Line by line, set down the records below from the first line through the line containing "- 当线程数达到 corePoolSize". Omit the pictures.
### Source material
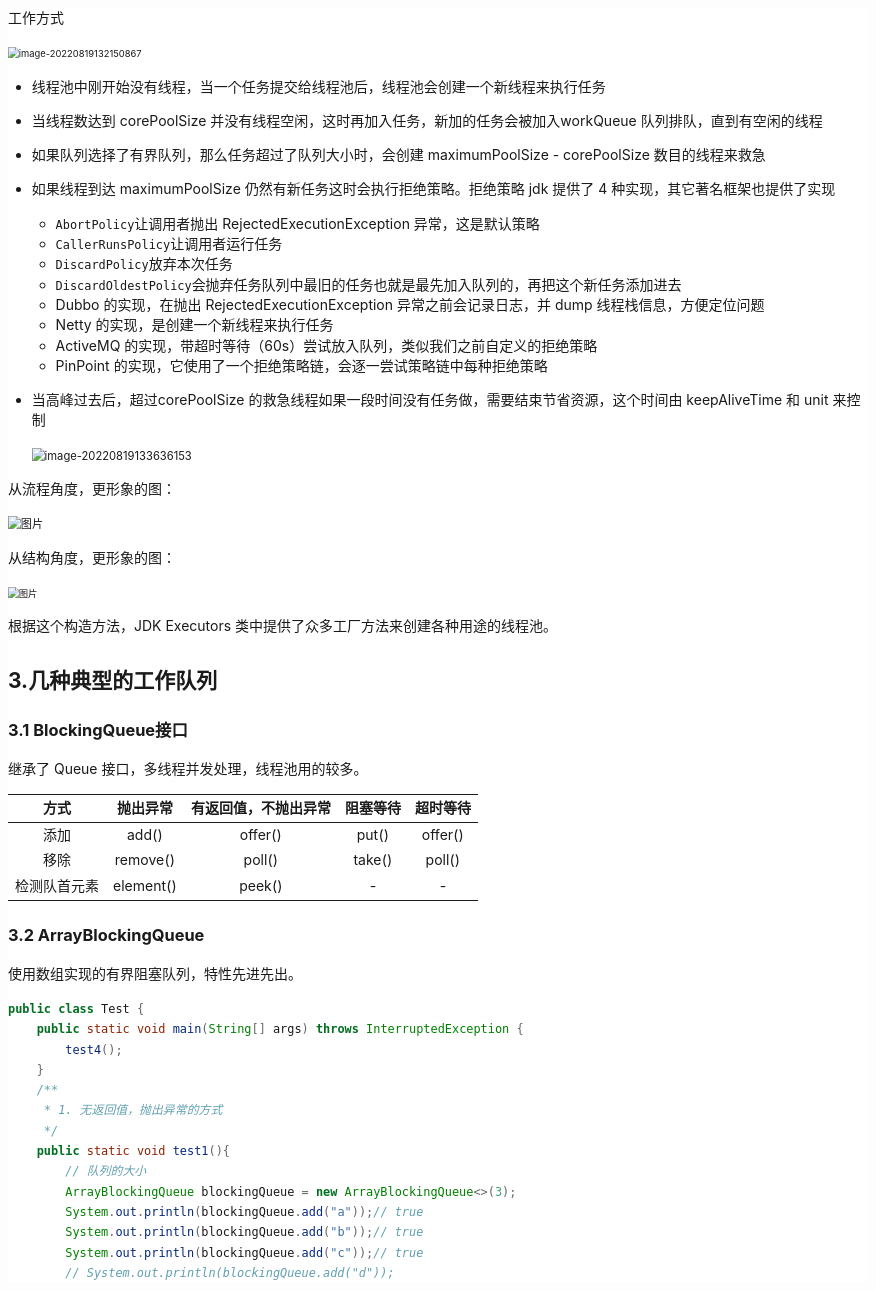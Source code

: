 工作方式

<img src="https://raw.githubusercontent.com/Famezyy/picture/master/notePictureBed/image-20220819132150867-2959d474adadbdd055d5be016d7d0014-814581.png" alt="image-20220819132150867" style="zoom:67%;" />

- 线程池中刚开始没有线程，当一个任务提交给线程池后，线程池会创建一个新线程来执行任务

- 当线程数达到 corePoolSize 并没有线程空闲，这时再加入任务，新加的任务会被加入workQueue 队列排队，直到有空闲的线程

- 如果队列选择了有界队列，那么任务超过了队列大小时，会创建 maximumPoolSize - corePoolSize 数目的线程来救急

- 如果线程到达 maximumPoolSize 仍然有新任务这时会执行拒绝策略。拒绝策略 jdk 提供了 4 种实现，其它著名框架也提供了实现

  - `AbortPolicy`让调用者抛出 RejectedExecutionException 异常，这是默认策略
  - `CallerRunsPolicy`让调用者运行任务
  - `DiscardPolicy`放弃本次任务
  - `DiscardOldestPolicy`会抛弃任务队列中最旧的任务也就是最先加入队列的，再把这个新任务添加进去
  - Dubbo 的实现，在抛出 RejectedExecutionException 异常之前会记录日志，并 dump 线程栈信息，方便定位问题
  - Netty 的实现，是创建一个新线程来执行任务
  - ActiveMQ 的实现，带超时等待（60s）尝试放入队列，类似我们之前自定义的拒绝策略
  - PinPoint 的实现，它使用了一个拒绝策略链，会逐一尝试策略链中每种拒绝策略

- 当高峰过去后，超过corePoolSize 的救急线程如果一段时间没有任务做，需要结束节省资源，这个时间由 keepAliveTime 和 unit 来控制

  <img src="https://raw.githubusercontent.com/Famezyy/picture/master/notePictureBed/image-20220819133636153-1b6508d0bf976940ba45d69b3446daf3-fae254.png" alt="image-20220819133636153" style="zoom: 80%;" />

从流程角度，更形象的图：

<img src="https://raw.githubusercontent.com/Famezyy/picture/master/notePictureBed/640-5809ba30bc2296ef2a7d1fda1f195ce5-4f1b5a.png" alt="图片" style="zoom:80%;" />

从结构角度，更形象的图：

<img src="https://raw.githubusercontent.com/Famezyy/picture/master/notePictureBed/640-16566418687396-94b8286ab2a1f7df715dfa606ca7bd34-c1b0aa.png" alt="图片" style="zoom:67%;" />

根据这个构造方法，JDK Executors 类中提供了众多工厂方法来创建各种用途的线程池。

## 3.几种典型的工作队列

### 3.1 BlockingQueue接口

继承了 Queue 接口，多线程并发处理，线程池用的较多。

|     方式     | 抛出异常  | 有返回值，不抛出异常 | 阻塞等待 | 超时等待 |
| :----------: | :-------: | :------------------: | :------: | :------: |
|     添加     |   add()   |       offer()        |  put()   | offer()  |
|     移除     | remove()  |        poll()        |  take()  |  poll()  |
| 检测队首元素 | element() |        peek()        |    -     |    -     |

### 3.2 ArrayBlockingQueue

使用数组实现的有界阻塞队列，特性先进先出。

```java
public class Test {
    public static void main(String[] args) throws InterruptedException {
        test4();
    }
    /**
     * 1. 无返回值，抛出异常的方式
     */
    public static void test1(){
        // 队列的大小
        ArrayBlockingQueue blockingQueue = new ArrayBlockingQueue<>(3);
        System.out.println(blockingQueue.add("a"));// true
        System.out.println(blockingQueue.add("b"));// true
        System.out.println(blockingQueue.add("c"));// true
        // System.out.println(blockingQueue.add("d"));
```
######
◆ **Answer for this exercise**
Source code

: 工作方式

<img src="https://raw.githubusercontent.com/Famezyy/picture/master/notePictureBed/image-20220819132150867-2959d474adadbdd055d5be016d7d0014-814581.png" alt="image-20220819132150867" style="zoom:67%;" />

- 线程池中刚开始没有线程，当一个任务提交给线程池后，线程池会创建一个新线程来执行任务

- 当线程数达到 corePoolSize 并没有线程空闲，这时再加入任务，新加的任务会被加入workQueue 队列排队，直到有空闲的线程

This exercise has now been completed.